Der Dow hat seit seinem Höchststand am 26. Januar 10,4 Prozent verloren. Am Donnerstag pendelte der Index im Verlauf zwischen einem Hoch von 24'903 und einem Tief von 23'849 Punkten. Er schloss mit einem Minus von 4,2 Prozent auf 23'858 Zählern. Der breiter gefasste S&P-500 sank um 3,8 Prozent auf 2581 Stellen. Der Index der Technologiebörse Nasdaq büsste 3,9 Prozent auf 6777 Punkte ein. Der deutsche Leitindex Dax war zuvor 2,6 Prozent auf 12'260 Punkte gefallen, das europäische Börsenbarometer Euro-Stoxx-50 2,7 Prozent auf 3361 Zähler.

Für Unruhe sorgte die Bank of England, die zwar den Leitzins nicht antastete. Sie signalisierte aber, dass sie die Zügel «etwas früher und in etwas stärkerem Masse» anziehen könnte als erwartet. An den Börsen schürte dies die Erwartungen, dass Zentralbanken weltweit nun fest auf Kurs zum Ausstieg aus der ultralockeren Geldpolitik seien. Die Geldschwemme hatte den Börsen eine jahrelange Rally beschert.

Furcht vor steigenden Inflation

Am Montag hatte nicht zuletzt die Furcht vor einer steigenden Inflation und deshalb strafferen Geldpolitik zu einem fast fünfprozentigen Absturz an der Wall Street geführt. Die Anleger rätseln, ob die heftigen Ausschläge in dieser Woche der Beginn einer grösseren Korrektur sind oder nur eine Delle in der seit nunmehr neun Jahren andauernden Rally.

Der über zehnprozentige Verlust des Dow seit seinem Höchststand Ende Januar deutete auf eine Korrektur hin. Auch Anlageexperte Jonathan Corpina vom Finanzhaus Merdidian Equity Partners sagte, er rechne mit einer Fortsetzung der Talfahrt in den nächsten Tagen. «Der Staub hat sich noch nicht gelegt.»

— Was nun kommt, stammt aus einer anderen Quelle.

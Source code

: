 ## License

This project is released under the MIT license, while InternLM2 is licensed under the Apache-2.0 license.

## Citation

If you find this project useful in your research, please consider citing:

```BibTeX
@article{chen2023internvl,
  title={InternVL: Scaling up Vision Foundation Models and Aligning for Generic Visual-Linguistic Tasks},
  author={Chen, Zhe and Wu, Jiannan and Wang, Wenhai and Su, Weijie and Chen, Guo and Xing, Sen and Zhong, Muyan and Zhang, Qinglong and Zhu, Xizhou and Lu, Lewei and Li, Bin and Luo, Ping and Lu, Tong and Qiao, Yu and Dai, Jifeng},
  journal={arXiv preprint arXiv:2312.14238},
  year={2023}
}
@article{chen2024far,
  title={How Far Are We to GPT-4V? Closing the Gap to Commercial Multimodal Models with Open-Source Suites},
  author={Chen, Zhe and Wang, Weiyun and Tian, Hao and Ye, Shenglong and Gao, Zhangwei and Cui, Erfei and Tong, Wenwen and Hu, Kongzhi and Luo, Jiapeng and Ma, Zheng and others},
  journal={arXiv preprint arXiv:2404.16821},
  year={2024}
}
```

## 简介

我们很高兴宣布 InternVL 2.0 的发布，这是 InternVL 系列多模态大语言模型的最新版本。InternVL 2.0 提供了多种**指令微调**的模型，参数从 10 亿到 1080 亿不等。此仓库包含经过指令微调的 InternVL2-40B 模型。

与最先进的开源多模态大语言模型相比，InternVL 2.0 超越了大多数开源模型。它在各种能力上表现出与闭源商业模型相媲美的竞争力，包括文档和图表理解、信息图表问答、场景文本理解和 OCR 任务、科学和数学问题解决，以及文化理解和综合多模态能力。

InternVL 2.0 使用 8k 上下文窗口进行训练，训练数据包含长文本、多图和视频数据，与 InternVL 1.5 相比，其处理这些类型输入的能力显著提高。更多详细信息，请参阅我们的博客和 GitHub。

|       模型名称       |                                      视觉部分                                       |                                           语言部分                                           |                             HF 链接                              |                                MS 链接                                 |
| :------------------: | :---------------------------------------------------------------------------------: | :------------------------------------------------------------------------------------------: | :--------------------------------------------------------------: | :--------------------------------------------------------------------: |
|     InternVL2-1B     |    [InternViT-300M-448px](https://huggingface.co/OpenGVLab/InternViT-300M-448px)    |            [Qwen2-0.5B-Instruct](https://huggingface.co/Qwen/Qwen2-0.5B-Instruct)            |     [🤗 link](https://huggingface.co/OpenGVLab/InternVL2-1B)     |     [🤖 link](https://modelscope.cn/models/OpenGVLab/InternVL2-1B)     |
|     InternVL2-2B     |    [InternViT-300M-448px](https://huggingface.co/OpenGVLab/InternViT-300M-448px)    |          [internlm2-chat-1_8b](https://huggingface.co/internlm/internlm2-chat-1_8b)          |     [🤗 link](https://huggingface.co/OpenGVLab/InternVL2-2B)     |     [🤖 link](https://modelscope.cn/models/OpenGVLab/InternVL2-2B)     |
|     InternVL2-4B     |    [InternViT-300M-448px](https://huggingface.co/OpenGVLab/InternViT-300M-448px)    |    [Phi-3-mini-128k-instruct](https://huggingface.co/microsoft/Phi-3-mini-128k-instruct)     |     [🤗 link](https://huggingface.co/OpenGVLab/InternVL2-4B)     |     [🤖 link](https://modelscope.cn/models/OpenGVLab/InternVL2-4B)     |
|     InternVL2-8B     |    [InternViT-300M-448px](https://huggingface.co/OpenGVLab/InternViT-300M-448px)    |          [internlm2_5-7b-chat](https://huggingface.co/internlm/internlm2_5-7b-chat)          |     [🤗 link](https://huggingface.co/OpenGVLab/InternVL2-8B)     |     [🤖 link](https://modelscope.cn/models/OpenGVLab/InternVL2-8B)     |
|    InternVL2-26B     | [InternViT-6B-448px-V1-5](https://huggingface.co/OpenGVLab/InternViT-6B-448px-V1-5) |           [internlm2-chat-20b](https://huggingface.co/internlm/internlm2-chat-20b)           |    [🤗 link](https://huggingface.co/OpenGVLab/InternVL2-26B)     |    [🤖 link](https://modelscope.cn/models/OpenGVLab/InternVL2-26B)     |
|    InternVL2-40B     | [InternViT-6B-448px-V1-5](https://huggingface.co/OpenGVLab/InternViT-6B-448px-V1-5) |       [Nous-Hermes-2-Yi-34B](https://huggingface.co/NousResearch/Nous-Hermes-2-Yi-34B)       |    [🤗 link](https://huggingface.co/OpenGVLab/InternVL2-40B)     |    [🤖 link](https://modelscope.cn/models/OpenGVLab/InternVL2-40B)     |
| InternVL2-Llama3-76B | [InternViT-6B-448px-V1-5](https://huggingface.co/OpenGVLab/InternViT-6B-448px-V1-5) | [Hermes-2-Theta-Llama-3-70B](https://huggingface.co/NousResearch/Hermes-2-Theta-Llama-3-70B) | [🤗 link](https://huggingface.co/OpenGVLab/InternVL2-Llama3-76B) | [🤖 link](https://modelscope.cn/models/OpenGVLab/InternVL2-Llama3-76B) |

Tauziehen zwischen Aktien und Anleihen

US-Präsident Donald Trump gab sich dagegen gelassen. Sein Sprecher Raj Shah sagte vor Journalisten, der Präsident sei auf die langfristige Grundlage der Wirtschaft fokussiert. Diese schätze Trump als stark ein. Trump hatte die immer neuen Rekordstände an der Wall Street in den vergangenen Wochen auch auf seine Politik zurückgeführt.

An den Finanzmärkten entwickelte sich ein regelrechtes Tauziehen zwischen Anleiherenditen und Aktienkursen. Der Blick auf die Kreditmärkte sorgte Experten dabei noch für zusätzliche Nervosität an den Aktienbörsen.

(Bild: Finanz und Wirtschaft)

Hier konnten Twitter-Papiere dem Abwärtstrend trotzen. Nachdem sie zum Start 30 Prozent in die Höhe geschossen waren, gingen sie noch mit einem Plus von gut zwölf Prozent aus dem Handel. Grund für die Euphorie war, dass der Kurznachrichtendienst erstmals die Gewinnschwelle überschritten hat.

Ebenfalls gut zehn Prozent gewann der New-York-Times-Verlag. Bei der Traditionszeitung brummt das Online-Geschäft. Auf Sinkflug gingen dagegen Boeing-Papiere. Der Flugzeugbauer will den Zulieferer Woodward kaufen und musste einen Kursrückgang von fast fünf Prozent hinnehmen. Woodward-Papiere legten 7,4 Prozent zu.

An der New York Stock Exchange wechselten rund 1,2 Milliarden Aktien die Besitzer. 321 Werte legten zu, 2651 gaben nach und 97 blieben unverändert. An der Nasdaq schlossen bei Umsätzen von 2,7 Milliarden Aktien 453 Titel im Plus, 2530 im Minus und 167 unverändert.